Which lines of the records below contain the word "then"? Report each of them in full.

___

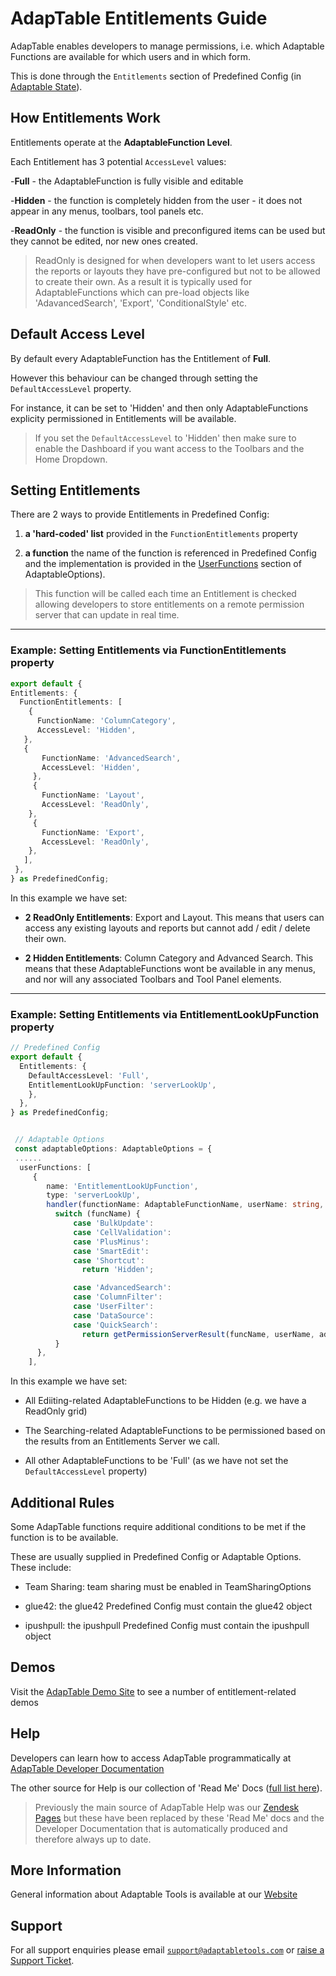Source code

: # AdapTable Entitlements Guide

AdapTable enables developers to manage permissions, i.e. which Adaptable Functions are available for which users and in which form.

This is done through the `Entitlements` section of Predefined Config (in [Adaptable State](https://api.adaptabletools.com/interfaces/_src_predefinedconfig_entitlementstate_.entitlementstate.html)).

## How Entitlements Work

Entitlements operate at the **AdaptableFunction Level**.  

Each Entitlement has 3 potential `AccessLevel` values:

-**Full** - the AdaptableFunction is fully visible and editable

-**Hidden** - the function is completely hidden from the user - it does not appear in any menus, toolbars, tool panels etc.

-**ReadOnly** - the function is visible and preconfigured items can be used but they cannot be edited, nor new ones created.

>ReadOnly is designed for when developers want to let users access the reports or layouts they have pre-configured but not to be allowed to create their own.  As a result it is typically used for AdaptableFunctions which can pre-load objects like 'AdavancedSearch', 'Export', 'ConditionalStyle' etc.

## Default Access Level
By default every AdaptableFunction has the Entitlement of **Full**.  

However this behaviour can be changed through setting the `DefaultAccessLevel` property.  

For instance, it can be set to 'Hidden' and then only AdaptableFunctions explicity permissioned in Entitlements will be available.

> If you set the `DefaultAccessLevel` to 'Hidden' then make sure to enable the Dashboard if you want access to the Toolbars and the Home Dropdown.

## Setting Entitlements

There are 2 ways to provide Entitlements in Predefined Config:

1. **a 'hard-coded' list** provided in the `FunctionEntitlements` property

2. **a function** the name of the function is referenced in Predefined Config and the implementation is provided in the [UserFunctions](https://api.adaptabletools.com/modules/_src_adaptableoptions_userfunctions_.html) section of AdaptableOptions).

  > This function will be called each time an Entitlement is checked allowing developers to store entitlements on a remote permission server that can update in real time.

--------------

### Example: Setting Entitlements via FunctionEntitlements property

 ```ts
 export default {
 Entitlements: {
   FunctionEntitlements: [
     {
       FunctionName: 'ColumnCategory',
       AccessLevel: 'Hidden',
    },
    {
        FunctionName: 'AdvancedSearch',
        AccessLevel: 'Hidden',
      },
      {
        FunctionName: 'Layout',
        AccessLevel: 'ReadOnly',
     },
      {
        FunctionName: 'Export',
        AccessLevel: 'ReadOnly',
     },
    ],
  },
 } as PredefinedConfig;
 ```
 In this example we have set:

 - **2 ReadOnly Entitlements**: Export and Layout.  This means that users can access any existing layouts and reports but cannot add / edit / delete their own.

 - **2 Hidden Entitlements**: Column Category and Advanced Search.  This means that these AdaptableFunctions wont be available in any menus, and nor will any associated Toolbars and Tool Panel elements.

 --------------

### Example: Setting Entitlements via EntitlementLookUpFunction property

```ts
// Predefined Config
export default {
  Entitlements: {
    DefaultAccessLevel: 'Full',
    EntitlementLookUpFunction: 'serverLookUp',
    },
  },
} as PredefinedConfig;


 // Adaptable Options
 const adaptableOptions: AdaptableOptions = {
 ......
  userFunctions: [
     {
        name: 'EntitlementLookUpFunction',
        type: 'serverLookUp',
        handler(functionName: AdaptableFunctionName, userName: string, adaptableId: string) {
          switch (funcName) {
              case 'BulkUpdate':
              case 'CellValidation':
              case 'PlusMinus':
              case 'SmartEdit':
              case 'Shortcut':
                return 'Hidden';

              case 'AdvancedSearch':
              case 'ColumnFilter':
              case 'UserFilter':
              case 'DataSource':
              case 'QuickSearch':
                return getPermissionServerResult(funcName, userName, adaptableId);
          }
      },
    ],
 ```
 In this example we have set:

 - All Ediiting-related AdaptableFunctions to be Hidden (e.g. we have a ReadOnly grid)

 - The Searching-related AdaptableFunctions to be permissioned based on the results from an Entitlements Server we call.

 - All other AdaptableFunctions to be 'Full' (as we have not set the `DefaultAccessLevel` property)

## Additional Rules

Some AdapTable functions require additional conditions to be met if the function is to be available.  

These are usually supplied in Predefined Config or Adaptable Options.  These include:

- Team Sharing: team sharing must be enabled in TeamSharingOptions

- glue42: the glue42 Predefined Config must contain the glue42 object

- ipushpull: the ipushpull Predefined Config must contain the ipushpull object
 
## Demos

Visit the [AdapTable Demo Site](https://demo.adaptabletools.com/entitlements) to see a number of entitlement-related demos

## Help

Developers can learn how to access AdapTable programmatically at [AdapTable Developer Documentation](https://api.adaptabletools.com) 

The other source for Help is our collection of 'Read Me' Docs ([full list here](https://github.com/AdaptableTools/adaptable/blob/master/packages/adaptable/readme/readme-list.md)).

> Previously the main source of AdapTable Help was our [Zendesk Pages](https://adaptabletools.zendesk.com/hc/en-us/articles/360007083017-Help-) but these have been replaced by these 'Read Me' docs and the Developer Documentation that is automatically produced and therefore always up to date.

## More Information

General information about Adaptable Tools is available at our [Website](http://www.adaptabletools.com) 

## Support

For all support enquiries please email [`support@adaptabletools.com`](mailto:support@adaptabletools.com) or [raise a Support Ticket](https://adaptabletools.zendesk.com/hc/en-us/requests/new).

___

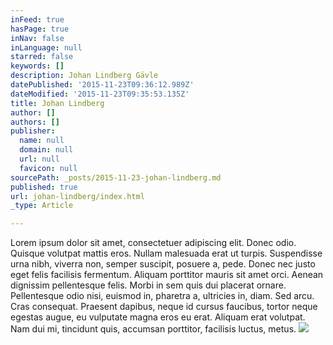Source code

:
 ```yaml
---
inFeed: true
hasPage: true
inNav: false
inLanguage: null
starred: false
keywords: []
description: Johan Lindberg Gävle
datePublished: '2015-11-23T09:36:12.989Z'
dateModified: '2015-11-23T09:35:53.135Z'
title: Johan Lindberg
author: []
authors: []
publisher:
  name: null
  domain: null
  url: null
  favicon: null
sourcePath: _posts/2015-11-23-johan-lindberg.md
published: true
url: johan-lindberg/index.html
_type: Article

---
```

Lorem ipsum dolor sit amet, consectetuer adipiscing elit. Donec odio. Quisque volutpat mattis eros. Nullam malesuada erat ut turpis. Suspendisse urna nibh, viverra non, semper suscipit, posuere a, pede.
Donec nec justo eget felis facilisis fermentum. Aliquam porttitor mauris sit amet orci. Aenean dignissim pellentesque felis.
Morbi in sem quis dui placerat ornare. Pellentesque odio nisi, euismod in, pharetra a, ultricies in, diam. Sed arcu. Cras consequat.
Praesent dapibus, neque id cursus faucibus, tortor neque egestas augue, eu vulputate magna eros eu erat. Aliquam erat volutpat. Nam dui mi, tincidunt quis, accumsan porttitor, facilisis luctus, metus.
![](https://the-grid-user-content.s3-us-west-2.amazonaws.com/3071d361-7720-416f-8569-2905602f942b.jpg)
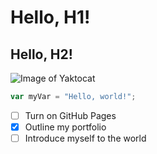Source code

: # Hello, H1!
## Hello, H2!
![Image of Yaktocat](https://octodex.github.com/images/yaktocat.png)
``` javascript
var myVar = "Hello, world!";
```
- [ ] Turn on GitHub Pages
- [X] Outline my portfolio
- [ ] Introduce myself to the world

___

SOLUTION FOR THIS PROBLEM:
For instance, it can be set to 'Hidden' and then only AdaptableFunctions explicity permissioned in Entitlements will be available.
> If you set the `DefaultAccessLevel` to 'Hidden' then make sure to enable the Dashboard if you want access to the Toolbars and the Home Dropdown.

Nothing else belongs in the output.